As you can see there is a SHA256 mismatch. The second time the train + export pipeline is run the outputs.npy file has the hash cfda823cc73938b05d19fc70e10c59ef0f0ca770eafb7cb223c8afee227c3e4a but it is attempting to compare it with the hash of the first outputs.npy file which is 0eb281eb5573edb034ce946c6b2ad8b083868d42e058a825411900928cb60651.

This is also the issue with the sha mismatch with the weights. Strangely in the careamics tests this error is raised for the inputs.npy file but it does not seem to be a problem in this example.

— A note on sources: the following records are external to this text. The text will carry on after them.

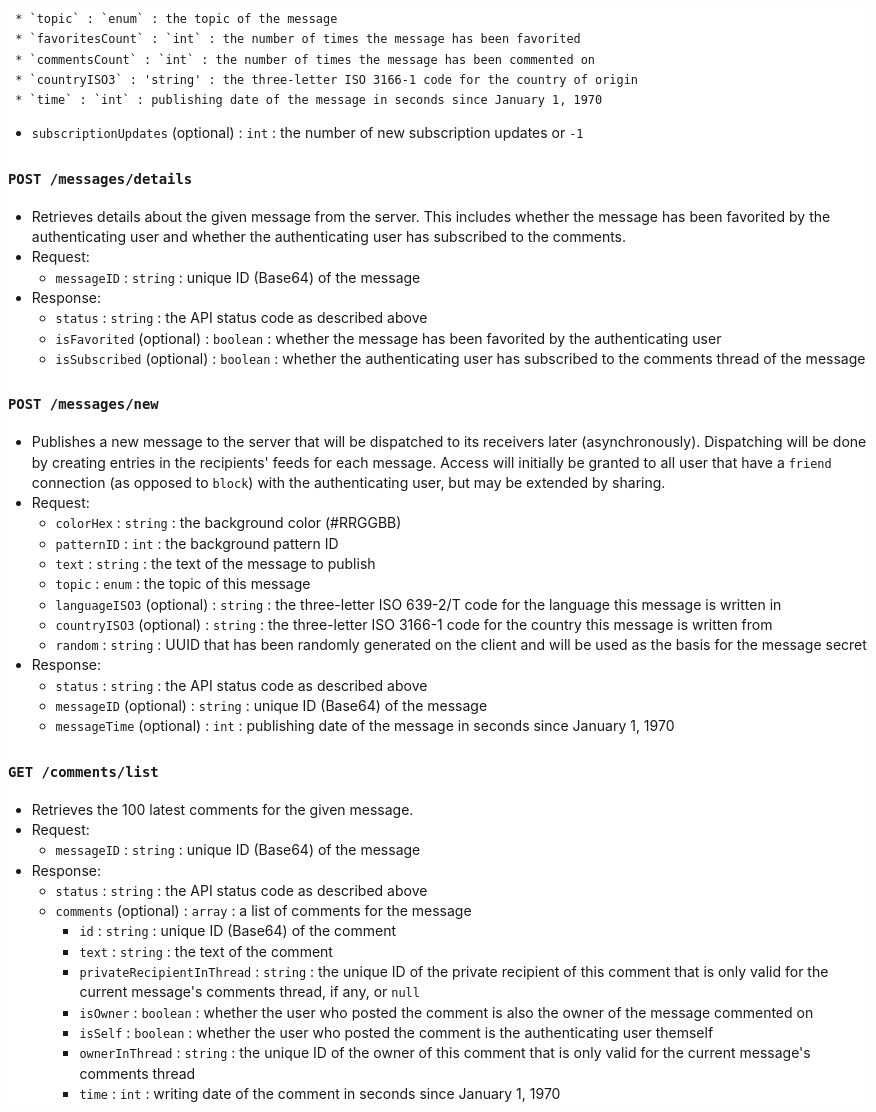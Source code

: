 	 * `topic` : `enum` : the topic of the message
     * `favoritesCount` : `int` : the number of times the message has been favorited
     * `commentsCount` : `int` : the number of times the message has been commented on
	 * `countryISO3` : 'string' : the three-letter ISO 3166-1 code for the country of origin
     * `time` : `int` : publishing date of the message in seconds since January 1, 1970
   * `subscriptionUpdates` (optional) : `int` : the number of new subscription updates or `-1`

### `POST /messages/details`
 * Retrieves details about the given message from the server. This includes whether the message has been favorited by the authenticating user and whether the authenticating user has subscribed to the comments.
 * Request:
   * `messageID` : `string` : unique ID (Base64) of the message
 * Response:
   * `status` : `string` : the API status code as described above
   * `isFavorited` (optional) : `boolean` : whether the message has been favorited by the authenticating user
   * `isSubscribed` (optional) : `boolean` : whether the authenticating user has subscribed to the comments thread of the message

### `POST /messages/new`
 * Publishes a new message to the server that will be dispatched to its receivers later (asynchronously). Dispatching will be done by creating entries in the recipients' feeds for each message. Access will initially be granted to all user that have a `friend` connection (as opposed to `block`) with the authenticating user, but may be extended by sharing.
 * Request:
   * `colorHex` : `string` : the background color (#RRGGBB)
   * `patternID` : `int` : the background pattern ID
   * `text` : `string` : the text of the message to publish
   * `topic` : `enum` : the topic of this message
   * `languageISO3` (optional) : `string` : the three-letter ISO 639-2/T code for the language this message is written in
   * `countryISO3` (optional) : `string` : the three-letter ISO 3166-1 code for the country this message is written from
   * `random` : `string` : UUID that has been randomly generated on the client and will be used as the basis for the message secret
 * Response:
   * `status` : `string` : the API status code as described above
   * `messageID` (optional) : `string` : unique ID (Base64) of the message
   * `messageTime` (optional) : `int` : publishing date of the message in seconds since January 1, 1970

### `GET /comments/list`
 * Retrieves the 100 latest comments for the given message.
 * Request:
   * `messageID` : `string` : unique ID (Base64) of the message
 * Response:
   * `status` : `string` : the API status code as described above
   * `comments` (optional) : `array` : a list of comments for the message
     * `id` : `string` : unique ID (Base64) of the comment
     * `text` : `string` : the text of the comment
	 * `privateRecipientInThread` : `string` : the unique ID of the private recipient of this comment that is only valid for the current message's comments thread, if any, or `null`
     * `isOwner` : `boolean` : whether the user who posted the comment is also the owner of the message commented on
	 * `isSelf` : `boolean` : whether the user who posted the comment is the authenticating user themself
	 * `ownerInThread` : `string` : the unique ID of the owner of this comment that is only valid for the current message's comments thread
     * `time` : `int` : writing date of the comment in seconds since January 1, 1970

Summary of careamics.model_io.export_to_bmz

Quick walkthrough of what happens in the careamics.model_io.export_to_bmz function is as follows: 1) A temporary directory is created using python's built-in package tempfile (in the above example the first directory made is /tmp/tmpdvbxmckt/ and the second is /tmp/tmpxz5d0q4j/). 2) The environment.yml file, the inputs.npy file, the outputs.npy file, the config.yml file, and the pytorch state dict file — weights.pth are saved in this temporary directory. 3) The ModelDesc object is created by first creating the InputTensorDesc, OutputTensorDesc, ArchitectureFromLibraryDescr and WeightsDescr objects. 4) The save_bioimageio_package function is called using the just created ModelDesc.

FynnBe commented 1 month ago

Thank you @melisande-c for reporting this issue!

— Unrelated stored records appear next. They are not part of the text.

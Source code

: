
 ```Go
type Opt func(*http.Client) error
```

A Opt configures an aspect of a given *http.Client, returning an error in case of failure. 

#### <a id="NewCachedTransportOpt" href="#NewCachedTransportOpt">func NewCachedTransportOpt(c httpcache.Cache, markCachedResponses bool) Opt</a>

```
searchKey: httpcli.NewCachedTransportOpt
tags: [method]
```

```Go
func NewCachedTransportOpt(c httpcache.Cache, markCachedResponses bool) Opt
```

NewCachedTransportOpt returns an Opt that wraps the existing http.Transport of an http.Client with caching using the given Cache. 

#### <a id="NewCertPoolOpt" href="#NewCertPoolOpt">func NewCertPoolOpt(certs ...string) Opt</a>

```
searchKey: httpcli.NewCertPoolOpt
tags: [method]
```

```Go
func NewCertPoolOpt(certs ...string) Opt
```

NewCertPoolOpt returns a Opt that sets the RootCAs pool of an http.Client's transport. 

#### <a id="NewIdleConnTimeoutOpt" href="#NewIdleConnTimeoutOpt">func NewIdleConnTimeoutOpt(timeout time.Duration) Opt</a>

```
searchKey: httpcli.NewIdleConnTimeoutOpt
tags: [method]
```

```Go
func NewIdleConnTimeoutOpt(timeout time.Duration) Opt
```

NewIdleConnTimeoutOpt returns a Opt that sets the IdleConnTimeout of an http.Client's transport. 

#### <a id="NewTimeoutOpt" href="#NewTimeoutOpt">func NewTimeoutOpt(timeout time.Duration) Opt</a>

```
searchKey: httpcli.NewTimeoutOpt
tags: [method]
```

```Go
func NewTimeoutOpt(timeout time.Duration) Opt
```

The error seems to result from implicitly reusing parts of the default ValidationContext, which is a bug indeed. A workaround could be to provide a ValidationContext explicitly:

from bioimageio.spec import ValidationContext

for work_dir in work_dirs:
    ...

    # export to BMZ
    with ValidationContext():  # avoid bug where parts of the default `ValidationContext` are being reused ('known_files' in particular)
        careamist.export_to_bmz(
            path=work_dir / "model.zip",
            name="TopModel",
            input_array=train_array,
            authors=[{"name": "Amod", "affiliation": "El"}],
            general_description="A model that just walked in.",
        )

I'll fix the bug in a future release.

FynnBe commented 1 month ago

should be fixed in bioimageio-spec==0.5.3.2, please reopen if not

melisande-c commented 1 month ago

This seems to be working now, thanks!